It would be nice if there was always a jar of homemade pesto sitting in the fridge… or sitting on the table.
A jar of the deliciously green amalgam of basil, pine-nuts, pecorino sardo, garlic and extra virgin olive oil waiting patiently to lend it’s aromatic deliciousness to everything it touches. A generous spoonful stirred into some linguine or trofie, a dollop in a bowl of summer minestrone, a little with some warm lentils or as topping on a steaming baked potato……dribbled over some warm grilled vegetables, perking up a bruschetta…….
Of course we don’t always have a jar of homemade pesto in the fridge.
I have been thinking alot about pesto recently, so much so, that I was beginning to believe I had actually made some, a bit like when you tell a little fib so many times it starts to feel true. I know what started my pesto daydreams, it was this nice little film – go and watch it and then come back and you tell me you don’t want to make and then eat some pesto.
I really like it when I get a real food bee in my bonnet, an idea, something you really really want to make buzzing around in your head, distracting you from from other much more mundane tasks. Inspired by the film, food bee buzzing and with long weekend time on our hands we decided it was about time we made pesto. Then, I decided that Vincenzo should try making it in the pestle and mortar,after all his drummers arms are much more adapted to all that pounding. We struck a kitchen deal, I would do the shopping and washing -up, he would pound.
Whilst buying the basil at the market Vincenzo - the other one my fruttivendolo – showed me something quite wonderful. He picked a tiny delicate basil leaf from its stalk and rubbed it between his fingers, the delicate little thing dissolved into green paste and released the most extraordinarily powerful aroma.

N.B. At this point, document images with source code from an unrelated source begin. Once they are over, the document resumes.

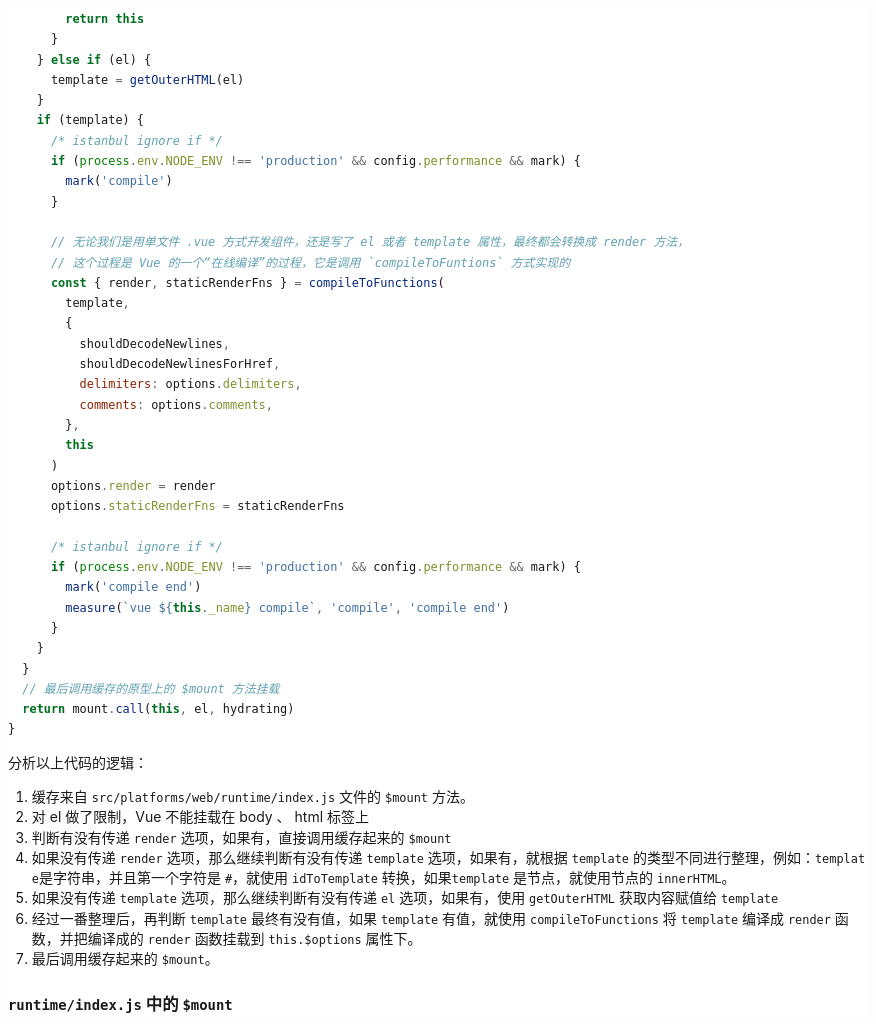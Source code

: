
 ```js
        return this
      }
    } else if (el) {
      template = getOuterHTML(el)
    }
    if (template) {
      /* istanbul ignore if */
      if (process.env.NODE_ENV !== 'production' && config.performance && mark) {
        mark('compile')
      }

      // 无论我们是用单文件 .vue 方式开发组件，还是写了 el 或者 template 属性，最终都会转换成 render 方法，
      // 这个过程是 Vue 的一个“在线编译”的过程，它是调用 `compileToFuntions` 方式实现的
      const { render, staticRenderFns } = compileToFunctions(
        template,
        {
          shouldDecodeNewlines,
          shouldDecodeNewlinesForHref,
          delimiters: options.delimiters,
          comments: options.comments,
        },
        this
      )
      options.render = render
      options.staticRenderFns = staticRenderFns

      /* istanbul ignore if */
      if (process.env.NODE_ENV !== 'production' && config.performance && mark) {
        mark('compile end')
        measure(`vue ${this._name} compile`, 'compile', 'compile end')
      }
    }
  }
  // 最后调用缓存的原型上的 $mount 方法挂载
  return mount.call(this, el, hydrating)
}
```

分析以上代码的逻辑：

1. 缓存来自 `src/platforms/web/runtime/index.js` 文件的 `$mount` 方法。
2. 对 el 做了限制，Vue 不能挂载在 body 、 html 标签上
3. 判断有没有传递 `render` 选项，如果有，直接调用缓存起来的 `$mount`
4. 如果没有传递 `render` 选项，那么继续判断有没有传递 `template` 选项，如果有，就根据 `template` 的类型不同进行整理，例如：`template`是字符串，并且第一个字符是 `#`，就使用 `idToTemplate` 转换，如果`template` 是节点，就使用节点的 `innerHTML`。
5. 如果没有传递 `template` 选项，那么继续判断有没有传递 `el` 选项，如果有，使用 `getOuterHTML` 获取内容赋值给 `template`
6. 经过一番整理后，再判断 `template` 最终有没有值，如果 `template` 有值，就使用 `compileToFunctions` 将 `template` 编译成 `render` 函数，并把编译成的 `render` 函数挂载到 `this.$options` 属性下。
7. 最后调用缓存起来的 `$mount`。

### `runtime/index.js` 中的 `$mount`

Then he took a handsome but larger more fibrous leaf and rubbed it between his big fingers, not alot happened, the big leaf remained pretty much in tact, maybe a little bruised releasing a wonderful but rather more modest scent. ‘That‘ explained Vincenzo ‘is why you need to pick the smaller more delicate leaves for pesto. Tiny sweet basil leaves like those found in Liguria, delicate, without dense thick fibres, more highly scented than their larger relatives, leaves which willingly crush, dissolve almost, into a more sublime and smoother pesto.
3 bunches of basil, some nutty, waxy pine-nuts, a bottle of mild, minerally Ligurian olive oil and a piece of Pecorino Sardo, two Gin and Tonic’s and Dr John’s let the good times roll on repeat, we were off.
I have used several recipes over the last few years, flirting unfaithfully with them all until I found one I wanted to settle down with for a while and more importantly, a recipe which really worked. The recipe in question is Giorgio Locatelli‘s one from Italian Food, producing a beautifully well balanced and fragrant pesto- just a little garlic and the right amount of cheese for my liking-. I usually make this recipe with the hand blender but it is also well suited to a more traditional, labour intensive pestle and mortar treatment.
Making pesto with pestle and mortar is a little labour of love. No brurr, brurr, hurhh of the electric blender here, this is a slow, deep, thwock, pound and twist of a recipe. First the pine nuts and salt, ground into a fine, dry but almost creamy flour in the mortar. Next the garlic, gently pound and pummel it into the coarse pine nut flour. Now the washed and dried basil leaves, drop them in a few at a time and work them into a paste as quickly as you can and then go a little dizzy as the pervasive scent of basil whirls around your nostrils. Now add the cheese and the oil gently stirring until you have a bright green paste.
How long did it take ? Quite a while…..I seem to remember.. although the gin and tonic, longweekendness and fact I was merely observing, it made it a very pleasurable while. Was it worth it ? Well, it was some of the nicest, deliciously basily, fragrant pesto I have ever eaten – I know I am biased.
We ate some stirred into some fresh Linguine cooked with fine green beans and matchsticks of potato.
This could become a habit.
makes a small jar
Adapted from Giorgio Locatelli’s recipe in his book Made in Italy
- 2 cloves of garlic peeled
- 2 Tbsp of pine kernels
- 250g fresh, small, sweet basil leaves. Washed and gently, gently dried.
- 3 tbsp freshly grated pecorino or Parmesan
- 250ml extra virgin olive oil – preferably Ligurian or another lighter, softer, minerally oil.
- tiny pinch of salt
Either in a food processor with a sharp blade or using a pestle and mortar grind and crush the pine-nuts and salt into fine flour. Add the garlic and pummel into the flour.
Drop in the basil leaves a few at a time and work them in as quickly as you can.
Add the cheese and then finally the oil, stirring until you have a bright green paste.
The quicker you work, the less heat you generate and therefore the brighter the green of the pesto will be.
Pesto will keep in the fridge for about 6 months if you top each jar up with a thick layer of oil.